Alternatives Considered

No response

Additional Context

No response

Importance

Nice to have

Usage Statistics (Optional)

No response

Mar 19 '25 02:03 BaideBear

I found this piece of code in the distributed module. Are there any other parallel techniques besides this?

total_gpus = torch.cuda.device_count()
      for expert_id in expert_list:
          gpu_id = expert_id % total_gpus
          self.expert_dispatcher.enqueue_expert(
              layer_id, expert_id, gpu_id, False
          )

      result = self.expert_dispatcher.wait_expert()
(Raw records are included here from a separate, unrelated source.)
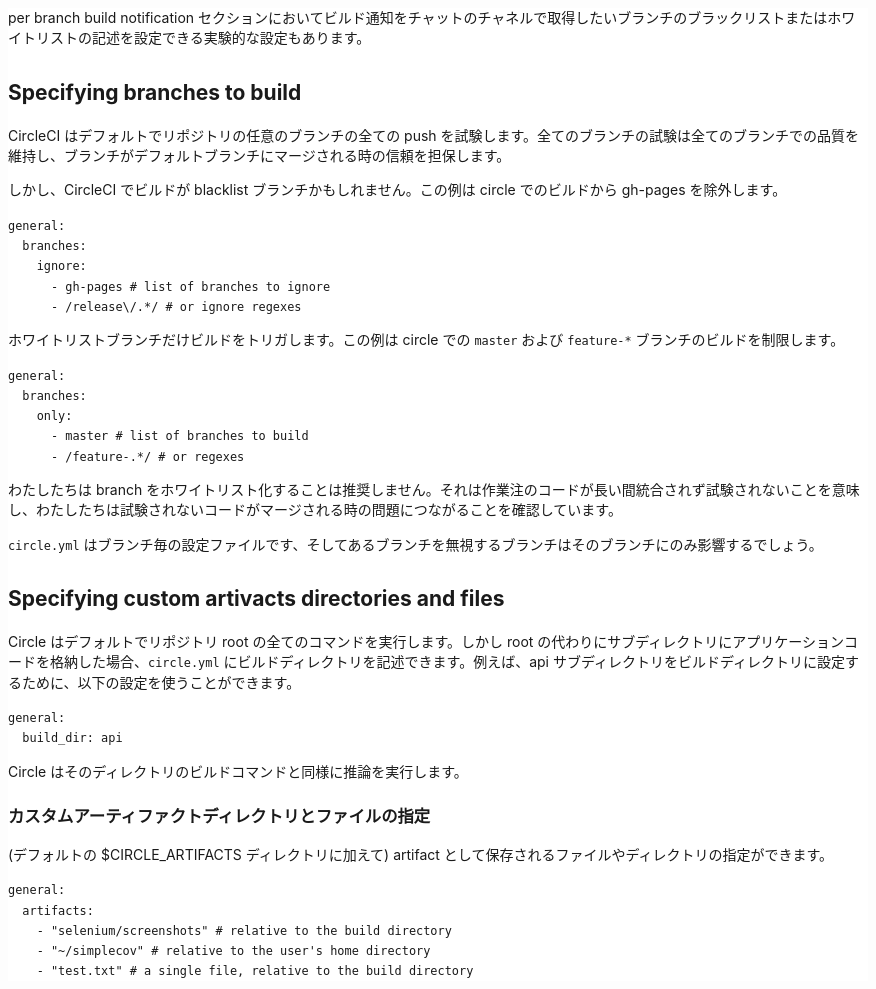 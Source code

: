 per branch build notification セクションにおいてビルド通知をチャットのチャネルで取得したいブランチのブラックリストまたはホワイトリストの記述を設定できる実験的な設定もあります。

## Specifying branches to build

CircleCI はデフォルトでリポジトリの任意のブランチの全ての push を試験します。全てのブランチの試験は全てのブランチでの品質を維持し、ブランチがデフォルトブランチにマージされる時の信頼を担保します。

しかし、CircleCI でビルドが blacklist ブランチかもしれません。この例は circle でのビルドから gh-pages を除外します。

```
general:
  branches:
    ignore:
      - gh-pages # list of branches to ignore
      - /release\/.*/ # or ignore regexes
```

ホワイトリストブランチだけビルドをトリガします。この例は circle での `master` および `feature-*` ブランチのビルドを制限します。

```
general:
  branches:
    only:
      - master # list of branches to build
      - /feature-.*/ # or regexes
```

わたしたちは branch をホワイトリスト化することは推奨しません。それは作業注のコードが長い間統合されず試験されないことを意味し、わたしたちは試験されないコードがマージされる時の問題につながることを確認しています。

`circle.yml` はブランチ毎の設定ファイルです、そしてあるブランチを無視するブランチはそのブランチにのみ影響するでしょう。

## Specifying custom artivacts directories and files

Circle はデフォルトでリポジトリ root の全てのコマンドを実行します。しかし root の代わりにサブディレクトリにアプリケーションコードを格納した場合、`circle.yml` にビルドディレクトリを記述できます。例えば、api サブディレクトリをビルドディレクトリに設定するために、以下の設定を使うことができます。

```
general:
  build_dir: api
```

Circle はそのディレクトリのビルドコマンドと同様に推論を実行します。

### カスタムアーティファクトディレクトリとファイルの指定

(デフォルトの $CIRCLE_ARTIFACTS ディレクトリに加えて) artifact として保存されるファイルやディレクトリの指定ができます。

```
general:
  artifacts:
    - "selenium/screenshots" # relative to the build directory
    - "~/simplecov" # relative to the user's home directory
    - "test.txt" # a single file, relative to the build directory
```
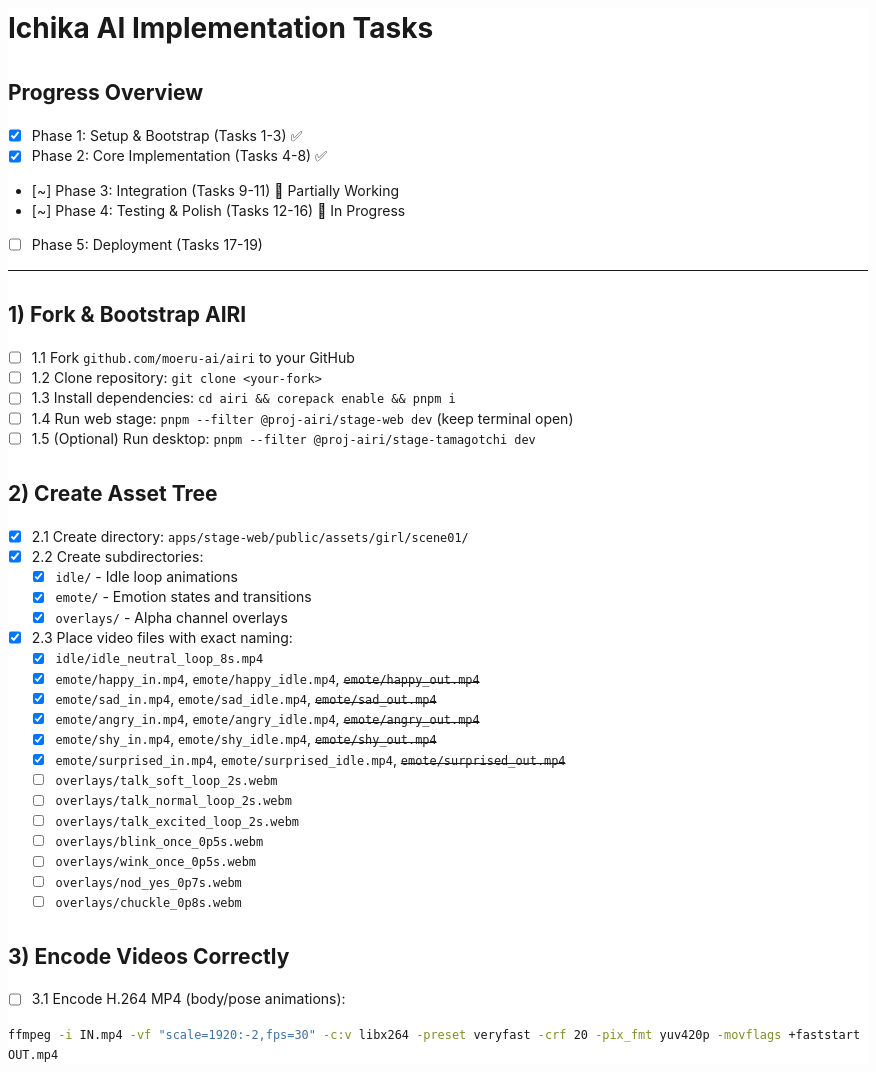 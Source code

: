 # Ichika AI Implementation Tasks

## Progress Overview
- [x] Phase 1: Setup & Bootstrap (Tasks 1-3) ✅
- [x] Phase 2: Core Implementation (Tasks 4-8) ✅
- [~] Phase 3: Integration (Tasks 9-11) 🚧 Partially Working
- [~] Phase 4: Testing & Polish (Tasks 12-16) 🚧 In Progress
- [ ] Phase 5: Deployment (Tasks 17-19)

---

## 1) Fork & Bootstrap AIRI

- [ ] 1.1 Fork `github.com/moeru-ai/airi` to your GitHub
- [ ] 1.2 Clone repository: `git clone <your-fork>`
- [ ] 1.3 Install dependencies: `cd airi && corepack enable && pnpm i`
- [ ] 1.4 Run web stage: `pnpm --filter @proj-airi/stage-web dev` (keep terminal open)
- [ ] 1.5 (Optional) Run desktop: `pnpm --filter @proj-airi/stage-tamagotchi dev`

## 2) Create Asset Tree

- [x] 2.1 Create directory: `apps/stage-web/public/assets/girl/scene01/`
- [x] 2.2 Create subdirectories:
  - [x] `idle/` - Idle loop animations
  - [x] `emote/` - Emotion states and transitions
  - [x] `overlays/` - Alpha channel overlays
- [x] 2.3 Place video files with exact naming:
  - [x] `idle/idle_neutral_loop_8s.mp4`
  - [x] `emote/happy_in.mp4`, `emote/happy_idle.mp4`, ~~`emote/happy_out.mp4`~~
  - [x] `emote/sad_in.mp4`, `emote/sad_idle.mp4`, ~~`emote/sad_out.mp4`~~
  - [x] `emote/angry_in.mp4`, `emote/angry_idle.mp4`, ~~`emote/angry_out.mp4`~~
  - [x] `emote/shy_in.mp4`, `emote/shy_idle.mp4`, ~~`emote/shy_out.mp4`~~
  - [x] `emote/surprised_in.mp4`, `emote/surprised_idle.mp4`, ~~`emote/surprised_out.mp4`~~
  - [ ] `overlays/talk_soft_loop_2s.webm`
  - [ ] `overlays/talk_normal_loop_2s.webm`
  - [ ] `overlays/talk_excited_loop_2s.webm`
  - [ ] `overlays/blink_once_0p5s.webm`
  - [ ] `overlays/wink_once_0p5s.webm`
  - [ ] `overlays/nod_yes_0p7s.webm`
  - [ ] `overlays/chuckle_0p8s.webm`

## 3) Encode Videos Correctly

- [ ] 3.1 Encode H.264 MP4 (body/pose animations):
```bash
ffmpeg -i IN.mp4 -vf "scale=1920:-2,fps=30" -c:v libx264 -preset veryfast -crf 20 -pix_fmt yuv420p -movflags +faststart OUT.mp4
```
Mar 19 '25 03:03 BaideBear

The expert parallelism cross node is implemented but not tested; current behavior is expert_gpu_id = expert_id % num_gpu, as default option similar to deepspeed

Mar 19 '25 13:03 drunkcoding

Hello to both of you! I am trying to run model-parallel (2 GPUs) inference with Mixtral, but it seems the current implementation is not automatically moving the activation from GPU0 to GPU1 when required. Do you know a workaround for this?

I dug a bit into the code, and it seems that the pre-forward hook function in self.lm_head of the Mixtral model is moving the activation from GPU0 to GPU1, even when the lm_head weight is in GPU0. The hook function seems to be coming from the cpp implementation, which I haven't had the chance to look at yet. Can you help me understand why this hook function necessary?

Mar 29 '25 16:03 taehyunzzz